**TASK DETAILS:** In the material below, find the line containing "46.80 | .01777 | 941.08 |" and the line containing "46.73 | .01670 | 893.07 |", then reproduce exactly both of them and every line between, and nothing else.

**MATERIAL FOR THIS EXERCISE:**
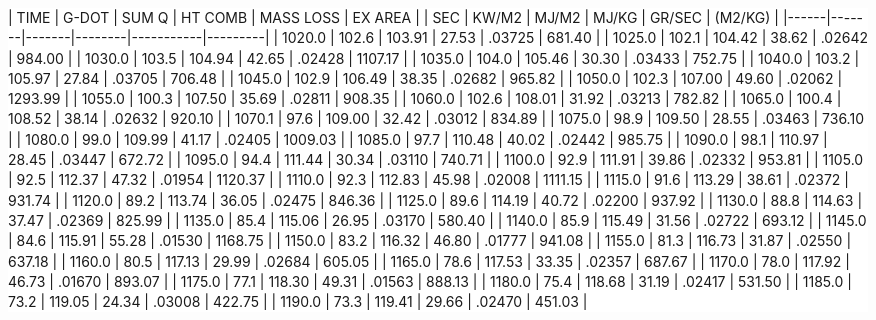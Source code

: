 | TIME | G-DOT | SUM Q | HT COMB | MASS LOSS | EX AREA |
| SEC | KW/M2 | MJ/M2 | MJ/KG | GR/SEC | (M2/KG) |
|------|-------|-------|--------|-----------|---------|
| 1020.0 | 102.6 | 103.91 | 27.53 | .03725 | 681.40 |
| 1025.0 | 102.1 | 104.42 | 38.62 | .02642 | 984.00 |
| 1030.0 | 103.5 | 104.94 | 42.65 | .02428 | 1107.17 |
| 1035.0 | 104.0 | 105.46 | 30.30 | .03433 | 752.75 |
| 1040.0 | 103.2 | 105.97 | 27.84 | .03705 | 706.48 |
| 1045.0 | 102.9 | 106.49 | 38.35 | .02682 | 965.82 |
| 1050.0 | 102.3 | 107.00 | 49.60 | .02062 | 1293.99 |
| 1055.0 | 100.3 | 107.50 | 35.69 | .02811 | 908.35 |
| 1060.0 | 102.6 | 108.01 | 31.92 | .03213 | 782.82 |
| 1065.0 | 100.4 | 108.52 | 38.14 | .02632 | 920.10 |
| 1070.1 | 97.6 | 109.00 | 32.42 | .03012 | 834.89 |
| 1075.0 | 98.9 | 109.50 | 28.55 | .03463 | 736.10 |
| 1080.0 | 99.0 | 109.99 | 41.17 | .02405 | 1009.03 |
| 1085.0 | 97.7 | 110.48 | 40.02 | .02442 | 985.75 |
| 1090.0 | 98.1 | 110.97 | 28.45 | .03447 | 672.72 |
| 1095.0 | 94.4 | 111.44 | 30.34 | .03110 | 740.71 |
| 1100.0 | 92.9 | 111.91 | 39.86 | .02332 | 953.81 |
| 1105.0 | 92.5 | 112.37 | 47.32 | .01954 | 1120.37 |
| 1110.0 | 92.3 | 112.83 | 45.98 | .02008 | 1111.15 |
| 1115.0 | 91.6 | 113.29 | 38.61 | .02372 | 931.74 |
| 1120.0 | 89.2 | 113.74 | 36.05 | .02475 | 846.36 |
| 1125.0 | 89.6 | 114.19 | 40.72 | .02200 | 937.92 |
| 1130.0 | 88.8 | 114.63 | 37.47 | .02369 | 825.99 |
| 1135.0 | 85.4 | 115.06 | 26.95 | .03170 | 580.40 |
| 1140.0 | 85.9 | 115.49 | 31.56 | .02722 | 693.12 |
| 1145.0 | 84.6 | 115.91 | 55.28 | .01530 | 1168.75 |
| 1150.0 | 83.2 | 116.32 | 46.80 | .01777 | 941.08 |
| 1155.0 | 81.3 | 116.73 | 31.87 | .02550 | 637.18 |
| 1160.0 | 80.5 | 117.13 | 29.99 | .02684 | 605.05 |
| 1165.0 | 78.6 | 117.53 | 33.35 | .02357 | 687.67 |
| 1170.0 | 78.0 | 117.92 | 46.73 | .01670 | 893.07 |
| 1175.0 | 77.1 | 118.30 | 49.31 | .01563 | 888.13 |
| 1180.0 | 75.4 | 118.68 | 31.19 | .02417 | 531.50 |
| 1185.0 | 73.2 | 119.05 | 24.34 | .03008 | 422.75 |
| 1190.0 | 73.3 | 119.41 | 29.66 | .02470 | 451.03 |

**ANSWER:**
| 1150.0 | 83.2 | 116.32 | 46.80 | .01777 | 941.08 |
| 1155.0 | 81.3 | 116.73 | 31.87 | .02550 | 637.18 |
| 1160.0 | 80.5 | 117.13 | 29.99 | .02684 | 605.05 |
| 1165.0 | 78.6 | 117.53 | 33.35 | .02357 | 687.67 |
| 1170.0 | 78.0 | 117.92 | 46.73 | .01670 | 893.07 |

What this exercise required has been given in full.